According to oral traditions of older Bristol City fans, The Gas was a term which was coined post 1940s by young fans as a slur not only on Eastville Stadium, but on the entire area of Eastville which purportedly smelt  bad not due to the Gasworks, but due to the proximity of Rovers' home ground. The real motivation for City fans degrading their rivals in this manner comes, according to older Rovers fans, from the fact that Rovers had a potentially bigger name and better image than City; something the young City fans were — at best — intolerant of. 

While Bristol City held the unoriginal and uninspiring 'Robins' nickname, Bristol Rovers were renowned the countrywide as The Pirates; a thematically powerful nickname linking the football club with its Bristolian swashbuckling heritage. The real power of The Pirates name, however, came not from its novelty but from its obvious commercial prowess. If fully realised the whole Pirates image could be a world-class advertising tool linking club and city, promoting brand awareness and even drawing in new supporters. Naturally, this was something rival fans both envied and feared, rendering some form of sabotage an absolute necessity.

By forcefully labelling Bristol Rovers as The Gas, City fans hoped to detract from the fierce pirate image and create a more commercially-level playing field, all the while having a dig at their eternal rivals. The 1960s brought with them more friction between the sets of fans and young City supporters had soon dubbed Bristol Rovers 'the club that stinks', often hissing G-A-S-S-S-S slowly at their Rovers-supporting friends and colleagues. It was a relentless onslaught which would be endured with little retaliation until some more hot-headed young Rovers fans, infamously known as the Tote Enders, labelled Bristol City 'The Sh*t', apparently highlighting their 'sh*t fans and sh*t mentality.' This, however, came no closer to solving the gas problem. 

The failure of the Bristol Rovers hierarchy(s) to truly accelerate and expand on the potential of 'The Pirates' marketing device, which could have been one of the country's most recognisable football image fronts, left Bristol Rovers FC as something of a nameless, faceless club in a crisis of identity. The term Gas did not apparently become part of the thinking Rovers fan's vocabulary until the mid-to-late 1970s, and it was further entrenched when the club moved to Bath in 1986 - again, a very short distance from a local gasworks. 
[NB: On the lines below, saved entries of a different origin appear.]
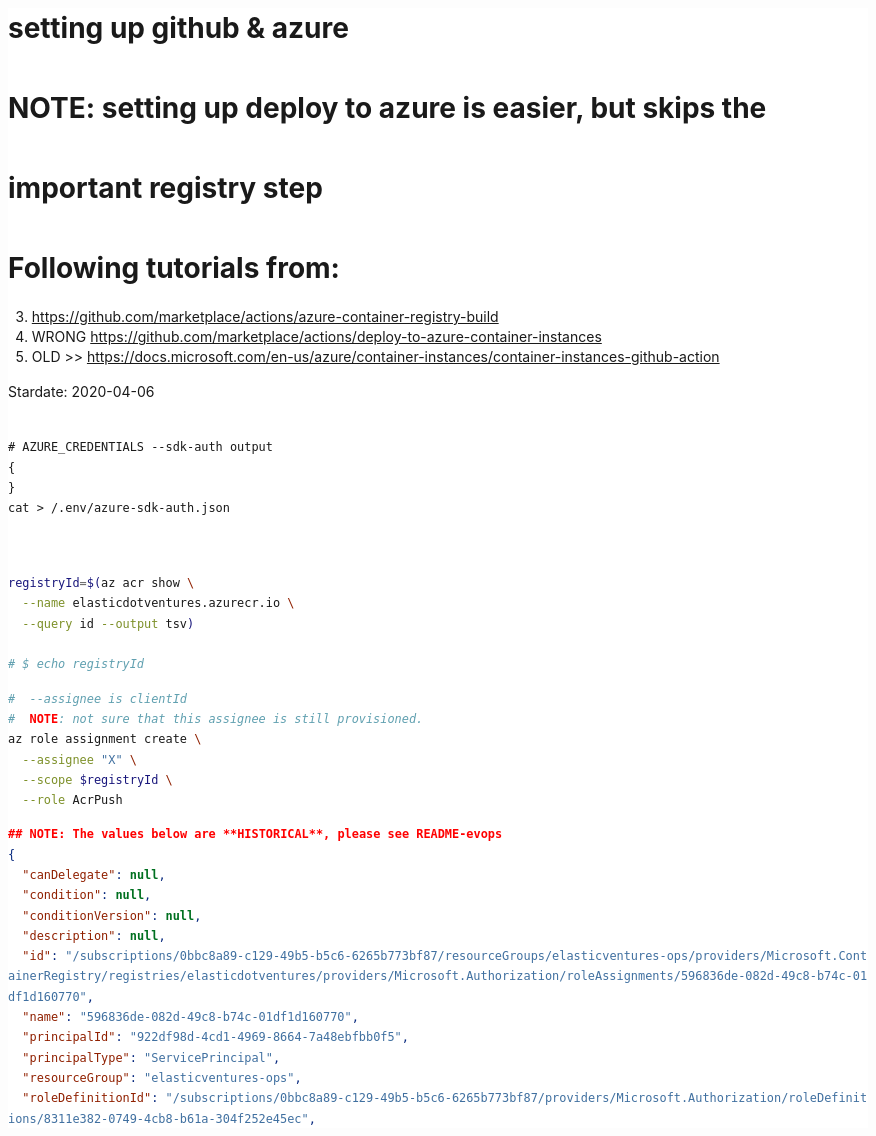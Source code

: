 
# setting up github & azure 

# NOTE: setting up deploy to azure is easier, but skips the
#       important registry step

# Following tutorials from:
3. https://github.com/marketplace/actions/azure-container-registry-build
2. WRONG https://github.com/marketplace/actions/deploy-to-azure-container-instances
1. OLD >> https://docs.microsoft.com/en-us/azure/container-instances/container-instances-github-action

Stardate: 2020-04-06



```
  
# AZURE_CREDENTIALS --sdk-auth output
{
}
cat > /.env/azure-sdk-auth.json



```
```json output-withhighlights

```
```bash
registryId=$(az acr show \
  --name elasticdotventures.azurecr.io \
  --query id --output tsv)

# $ echo registryId
```
```bash
#  --assignee is clientId
#  NOTE: not sure that this assignee is still provisioned. 
az role assignment create \
  --assignee "X" \
  --scope $registryId \
  --role AcrPush

```
```json
## NOTE: The values below are **HISTORICAL**, please see README-evops
{
  "canDelegate": null,
  "condition": null,
  "conditionVersion": null,
  "description": null,
  "id": "/subscriptions/0bbc8a89-c129-49b5-b5c6-6265b773bf87/resourceGroups/elasticventures-ops/providers/Microsoft.ContainerRegistry/registries/elasticdotventures/providers/Microsoft.Authorization/roleAssignments/596836de-082d-49c8-b74c-01df1d160770",
  "name": "596836de-082d-49c8-b74c-01df1d160770",
  "principalId": "922df98d-4cd1-4969-8664-7a48ebfbb0f5",
  "principalType": "ServicePrincipal",
  "resourceGroup": "elasticventures-ops",
  "roleDefinitionId": "/subscriptions/0bbc8a89-c129-49b5-b5c6-6265b773bf87/providers/Microsoft.Authorization/roleDefinitions/8311e382-0749-4cb8-b61a-304f252e45ec",
```
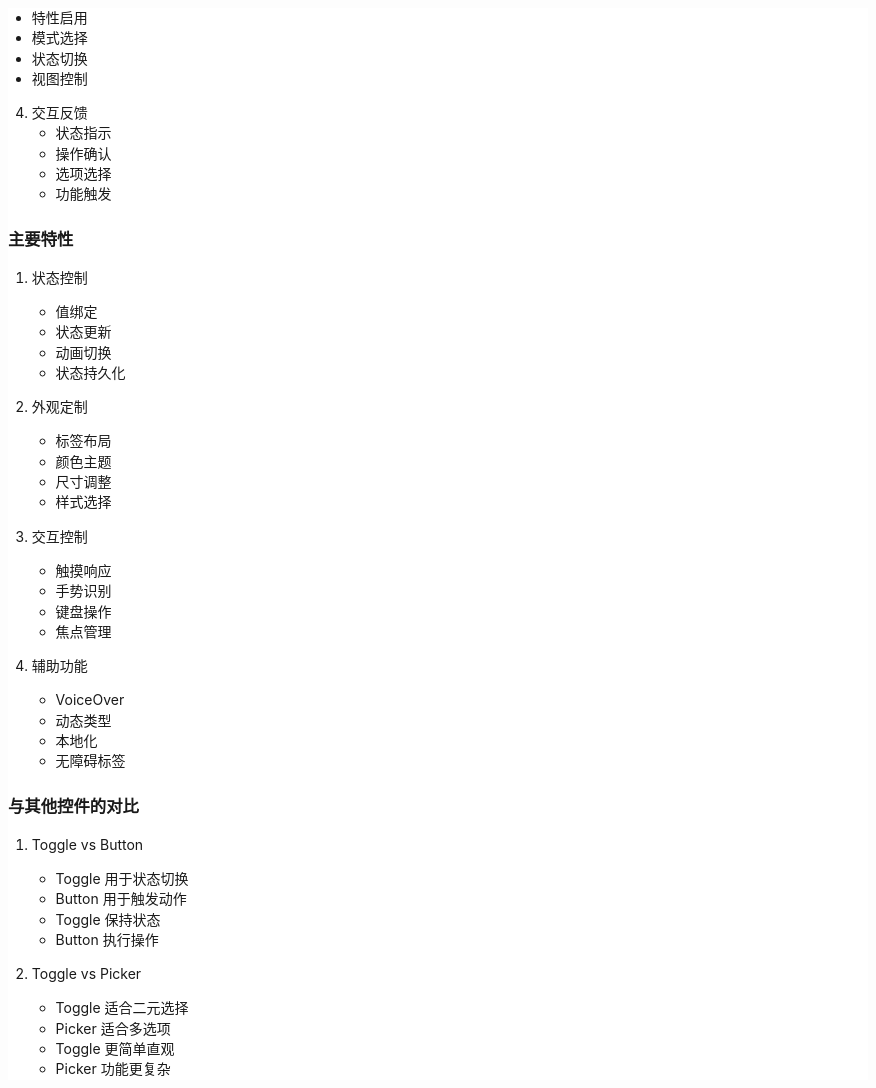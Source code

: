    - 特性启用
   - 模式选择
   - 状态切换
   - 视图控制

4. 交互反馈
   - 状态指示
   - 操作确认
   - 选项选择
   - 功能触发

### 主要特性

1. 状态控制

   - 值绑定
   - 状态更新
   - 动画切换
   - 状态持久化

2. 外观定制

   - 标签布局
   - 颜色主题
   - 尺寸调整
   - 样式选择

3. 交互控制

   - 触摸响应
   - 手势识别
   - 键盘操作
   - 焦点管理

4. 辅助功能
   - VoiceOver
   - 动态类型
   - 本地化
   - 无障碍标签

### 与其他控件的对比

1. Toggle vs Button

   - Toggle 用于状态切换
   - Button 用于触发动作
   - Toggle 保持状态
   - Button 执行操作

2. Toggle vs Picker

   - Toggle 适合二元选择
   - Picker 适合多选项
   - Toggle 更简单直观
   - Picker 功能更复杂
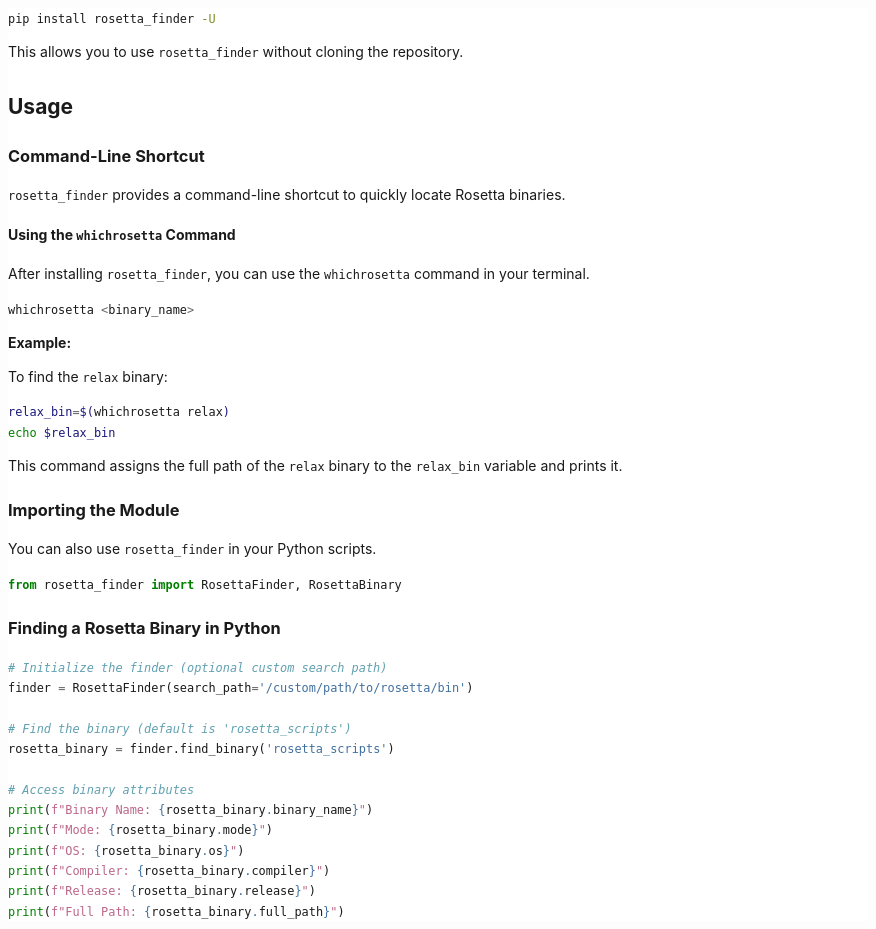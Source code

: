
 ```bash
pip install rosetta_finder -U
```

This allows you to use `rosetta_finder` without cloning the repository.

## Usage

### Command-Line Shortcut

`rosetta_finder` provides a command-line shortcut to quickly locate Rosetta binaries.

#### Using the `whichrosetta` Command

After installing `rosetta_finder`, you can use the `whichrosetta` command in your terminal.

```bash
whichrosetta <binary_name>
```

**Example:**

To find the `relax` binary:

```bash
relax_bin=$(whichrosetta relax)
echo $relax_bin
```

This command assigns the full path of the `relax` binary to the `relax_bin` variable and prints it.

### Importing the Module

You can also use `rosetta_finder` in your Python scripts.

```python
from rosetta_finder import RosettaFinder, RosettaBinary
```

### Finding a Rosetta Binary in Python

```python
# Initialize the finder (optional custom search path)
finder = RosettaFinder(search_path='/custom/path/to/rosetta/bin')

# Find the binary (default is 'rosetta_scripts')
rosetta_binary = finder.find_binary('rosetta_scripts')

# Access binary attributes
print(f"Binary Name: {rosetta_binary.binary_name}")
print(f"Mode: {rosetta_binary.mode}")
print(f"OS: {rosetta_binary.os}")
print(f"Compiler: {rosetta_binary.compiler}")
print(f"Release: {rosetta_binary.release}")
print(f"Full Path: {rosetta_binary.full_path}")
```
Bristol City fans were mystified as the title began to be used more freely and frequently by Rovers supporters, who were now beginning to refer to themselves as Gasheads. While those from the red side of Bristol saw it as a small victory, of the Rovers faithful giving in and losing integrity, it was actually quite the opposite. Much like the late 20th century American rappers, a sudden change of thought led Rovers fans to know that if they could gain control of how the word was used, it might be the best way to actually fight back.

So, in what was effectively an act of self defence, Rovers followers began to display some portion of control over how the formerly troublesome title was used, particularly in public and the local media. The adoption of the term Gas shifted at least half of the power to the blue and white faithful and would, at the very least, dampen the word's effects as a slur. Since those early days of adopting the term instead of fighting it, The Gas has arguably taken over as the club's foremost nickname, and will continue to be synonymous with Bristol Rovers throughout the footballing world.